The wellness initiative has since expanded to a state-wide effort with the goal of improving nutrition and increasing physical activity for students and staff by motivating districts and schools to make policy, system, and environmental changes.
Schools who participate select proven strategies from the School Wellness Checklist© and earn points awarded for each wellness item implemented. The team at the MUSC BCCW partners with teachers, administrators, and district personnel to follow a “train the trainer” model by providing training, resources, and connecting the schools with community partners to increase the sustainability of their wellness programs.
During the 2017-2018 school year, 45 CCSD schools earned a Wellness Award. The first place winner was James Island Elementary (JIES). The second and third place winners were Harbor View Elementary (HVES) and Murray LaSaine Elementary (MLE).
The Roper St. Francis Physicians Endowment has funded the monetary awards for two years, which range from $250 to $2,000. The award money must go into the Wellness Awareness Initiative at each school. In total, almost $22,000 went to CCSD schools for the 2017-2018 school year.
“District personnel, leaders at the school and wellness committees, do all the work,” said Courtney Hensch, Program Coordinator. “They take full ownership, choose items on the wellness checklist that fit the school’s culture and environment and implement them. Every school is so different in CCSD; what works for one, won’t work for another.”
The Wellness Checklist has seven categories with various point-weighted actions. For example, the Nutrition category has 22 action items that range from posting nutritional analysis information for each menu item to offering a salad on a daily basis.
“This coordinated approach to wellness is working,” said Janice Key, MD, Director of BCCW. “We have seen a decrease in obesity in participating schools. For example, obesity prevalence in CCSD has decreased significantly from 25 percent in the 2008-2009 school year, to 21 percent in the 2015 2016 school year.”
How They Did It
Mary Ford Elementary School nurse Charlene Barbot helped to initiate the program to address the high level of behavioral and academic issues among the students.
“We looked at the hierarchy of needs here and decided to start with the basics,” said Barbot. “You can’t expect children to come in and learn if they’re not nourished, hydrated, healthy, and rested.”
A Water Campaign was one part of that effort.
“It became very obvious that students were dehydrated,” explained Barbot. “We changed out all of our water fountains, distributed water bottles to each student, and started providing water infused with fruits and vegetables.”
Along with that, the school hosted Wellness Week with themes surrounding not only hydration, but sleep, nutrition, and exercise.
“On average, we saw eight to ten office referrals a day,” said Barbot. “During Wellness Week we had three referrals for the entire week.

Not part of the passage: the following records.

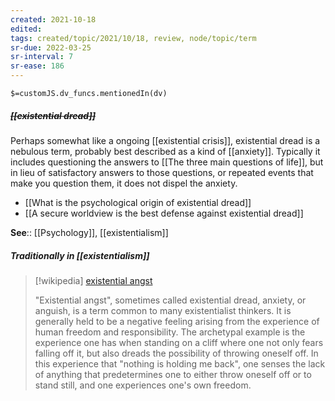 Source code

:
 ```yaml
---
created: 2021-10-18
edited: 
tags: created/topic/2021/10/18, review, node/topic/term
sr-due: 2022-03-25
sr-interval: 7
sr-ease: 186
---
```

`$=customJS.dv_funcs.mentionedIn(dv)`

##### <s class="topic-title">[[existential dread]]</s>

Perhaps somewhat like a ongoing [[existential crisis]], existential dread is a nebulous term, probably best described as a kind of [[anxiety]]. 
Typically it includes questioning the answers to [[The three main questions of life]], but in lieu of satisfactory answers to those questions, or repeated events that make you question them, it does not dispel the anxiety.

- [[What is the psychological origin of existential dread]]
- [[A secure worldview is the best defense against existential dread]]

**See**:: [[Psychology]], [[existentialism]]

##### Traditionally in [[existentialism]]
> [!wikipedia] [existential angst](https://en.wikipedia.org/wiki/Existentialism#Angst_and_dread)
> 
> "Existential angst", sometimes called existential dread, anxiety, or anguish, is a term common to many existentialist thinkers. It is generally held to be a negative feeling arising from the experience of human freedom and responsibility. The archetypal example is the experience one has when standing on a cliff where one not only fears falling off it, but also dreads the possibility of throwing oneself off. In this experience that "nothing is holding me back", one senses the lack of anything that predetermines one to either throw oneself off or to stand still, and one experiences one's own freedom. 
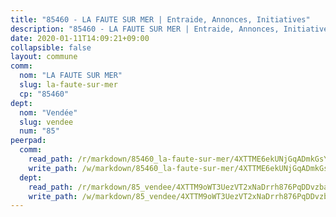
 ```yaml
---
title: "85460 - LA FAUTE SUR MER | Entraide, Annonces, Initiatives"
description: "85460 - LA FAUTE SUR MER | Entraide, Annonces, Initiatives"
date: 2020-01-11T14:09:21+09:00
collapsible: false
layout: commune
comm:
  nom: "LA FAUTE SUR MER"
  slug: la-faute-sur-mer
  cp: "85460"
dept:
  nom: "Vendée"
  slug: vendee
  num: "85"
peerpad:
  comm:
    read_path: /r/markdown/85460_la-faute-sur-mer/4XTTME6ekUNjGqADmkGsYy867wutgyGGy8xTeK1B3jQHMbL45
    write_path: /w/markdown/85460_la-faute-sur-mer/4XTTME6ekUNjGqADmkGsYy867wutgyGGy8xTeK1B3jQHMbL45-K3TgU3ChTc1eqd1TvMPfLD7dvGuWDPLUqPEsSN45rLuWorSNeWUpvws5YxMM6X2MRC1ci2G1urLat1ZSDNJJTq61tQBKctoFScgiswE2j7hx6JigVqTAMH8ttUNhA8mP5ZLnite9
  dept:
    read_path: /r/markdown/85_vendee/4XTTM9oWT3UezVT2xNaDrrh876PqDDvzbaovSPP6P6ha63Ezk
    write_path: /w/markdown/85_vendee/4XTTM9oWT3UezVT2xNaDrrh876PqDDvzbaovSPP6P6ha63Ezk-K3TgTz4T2Ao5CxcmNgKRpi6DXEbSZWgvvZNdT7V4KiJycR1vvtGLxg5iYYYKajishdNzKNazAywn7vjwqtQs859ALiENaqFJQsULDwd4rYqVPy8n3JbNCeuPxinCnetCgcSuCcyv
---
```


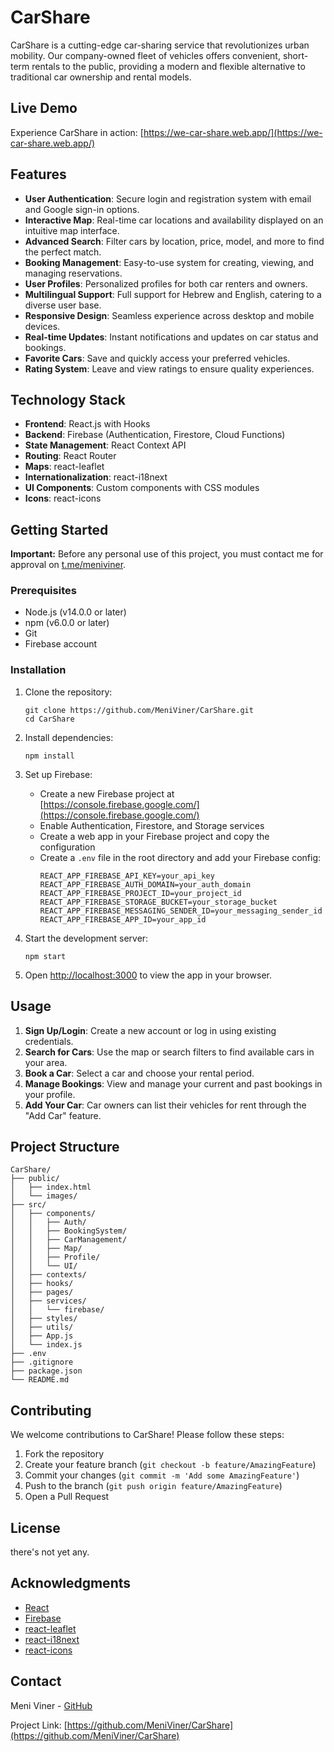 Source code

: # CarShare

CarShare is a cutting-edge car-sharing service that revolutionizes urban mobility. Our company-owned fleet of vehicles offers convenient, short-term rentals to the public, providing a modern and flexible alternative to traditional car ownership and rental models.

## Live Demo

Experience CarShare in action: [https://we-car-share.web.app/](https://we-car-share.web.app/)

## Features

- **User Authentication**: Secure login and registration system with email and Google sign-in options.
- **Interactive Map**: Real-time car locations and availability displayed on an intuitive map interface.
- **Advanced Search**: Filter cars by location, price, model, and more to find the perfect match.
- **Booking Management**: Easy-to-use system for creating, viewing, and managing reservations.
- **User Profiles**: Personalized profiles for both car renters and owners.
- **Multilingual Support**: Full support for Hebrew and English, catering to a diverse user base.
- **Responsive Design**: Seamless experience across desktop and mobile devices.
- **Real-time Updates**: Instant notifications and updates on car status and bookings.
- **Favorite Cars**: Save and quickly access your preferred vehicles.
- **Rating System**: Leave and view ratings to ensure quality experiences.

## Technology Stack

- **Frontend**: React.js with Hooks
- **Backend**: Firebase (Authentication, Firestore, Cloud Functions)
- **State Management**: React Context API
- **Routing**: React Router
- **Maps**: react-leaflet
- **Internationalization**: react-i18next
- **UI Components**: Custom components with CSS modules
- **Icons**: react-icons

## Getting Started

**Important:** Before any personal use of this project, you must contact me for approval on [t.me/meniviner](https://t.me/meniviner).

### Prerequisites

- Node.js (v14.0.0 or later)
- npm (v6.0.0 or later)
- Git
- Firebase account

### Installation

1. Clone the repository:
   ```
   git clone https://github.com/MeniViner/CarShare.git
   cd CarShare
   ```

2. Install dependencies:
   ```
   npm install
   ```

3. Set up Firebase:
   - Create a new Firebase project at [https://console.firebase.google.com/](https://console.firebase.google.com/)
   - Enable Authentication, Firestore, and Storage services
   - Create a web app in your Firebase project and copy the configuration
   - Create a `.env` file in the root directory and add your Firebase config:
     ```
     REACT_APP_FIREBASE_API_KEY=your_api_key
     REACT_APP_FIREBASE_AUTH_DOMAIN=your_auth_domain
     REACT_APP_FIREBASE_PROJECT_ID=your_project_id
     REACT_APP_FIREBASE_STORAGE_BUCKET=your_storage_bucket
     REACT_APP_FIREBASE_MESSAGING_SENDER_ID=your_messaging_sender_id
     REACT_APP_FIREBASE_APP_ID=your_app_id
     ```

4. Start the development server:
   ```
   npm start
   ```

5. Open [http://localhost:3000](http://localhost:3000) to view the app in your browser.

## Usage

1. **Sign Up/Login**: Create a new account or log in using existing credentials.
2. **Search for Cars**: Use the map or search filters to find available cars in your area.
3. **Book a Car**: Select a car and choose your rental period.
4. **Manage Bookings**: View and manage your current and past bookings in your profile.
5. **Add Your Car**: Car owners can list their vehicles for rent through the "Add Car" feature.

## Project Structure

```
CarShare/
├── public/
│   ├── index.html
│   └── images/
├── src/
│   ├── components/
│   │   ├── Auth/
│   │   ├── BookingSystem/
│   │   ├── CarManagement/
│   │   ├── Map/
│   │   ├── Profile/
│   │   └── UI/
│   ├── contexts/
│   ├── hooks/
│   ├── pages/
│   ├── services/
│   │   └── firebase/
│   ├── styles/
│   ├── utils/
│   ├── App.js
│   └── index.js
├── .env
├── .gitignore
├── package.json
└── README.md
```

## Contributing

We welcome contributions to CarShare! Please follow these steps:

1. Fork the repository
2. Create your feature branch (`git checkout -b feature/AmazingFeature`)
3. Commit your changes (`git commit -m 'Add some AmazingFeature'`)
4. Push to the branch (`git push origin feature/AmazingFeature`)
5. Open a Pull Request

## License

there's not yet any.

## Acknowledgments

- [React](https://reactjs.org/)
- [Firebase](https://firebase.google.com/)
- [react-leaflet](https://react-leaflet.js.org/)
- [react-i18next](https://react.i18next.com/)
- [react-icons](https://react-icons.github.io/react-icons/)

## Contact

Meni Viner - [GitHub](https://github.com/MeniViner)

Project Link: [https://github.com/MeniViner/CarShare](https://github.com/MeniViner/CarShare)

The student engagement was unparalleled to anything else we’ve seen.”
Barbot said that little by little the school is getting parent buy-in.
“Changing the health of the students is just a band-aid if you’re not getting the whole family on board,” said Barbot. “You can’t just do it for the students. It’s got to be a community effort.”
Liz Chirles, the school counselor at JIES, made a concerted effort to get everyone from the PTA to students, teachers, and staff involved in the wellness campaign.
Food tasting events and a wellness challenge helped to get the parents involved. The money awarded for being the top school will go back into the school's efforts to offer different opportunities such as after-school yoga classes for teachers.
“This year we’re kicking it up a notch,” said Chirles. “We wanted to provide exposure for both teachers and students. We’re taking the wellness checklist and expanding to doing more items, more often.”
CCSD’s Instructional Specialist for Health and PE, Holly Kut explained that once everyone at the school is onboard to start making those changes, the students begin to see that they should care about their health as well.
“If we can change it within the school system then we can take these initiatives home, and it becomes a community involvement,” said Kut. “The health index focuses on the whole person and is referred to as a health triangle,” said Kut. “The physical, social and mental health of each individual is important because when one goes up, the others do too.”
At HVES, school nurse, Faith Hostetler, and teacher assistant Heather Hord, are co-chairs of the Wellness Committee.
“We have always been big on physical activity, and since last year we focused on nutrition, having more school-wide fruit and vegetable tastings,” said Hord. “We use the HVES news show to promote the tastings, water drinking, and fun information and activities. HVES has been participating in the wellness challenge for eight years. As the years go on, we are getting more parents who want to be involved, helping us with activities which are so important.”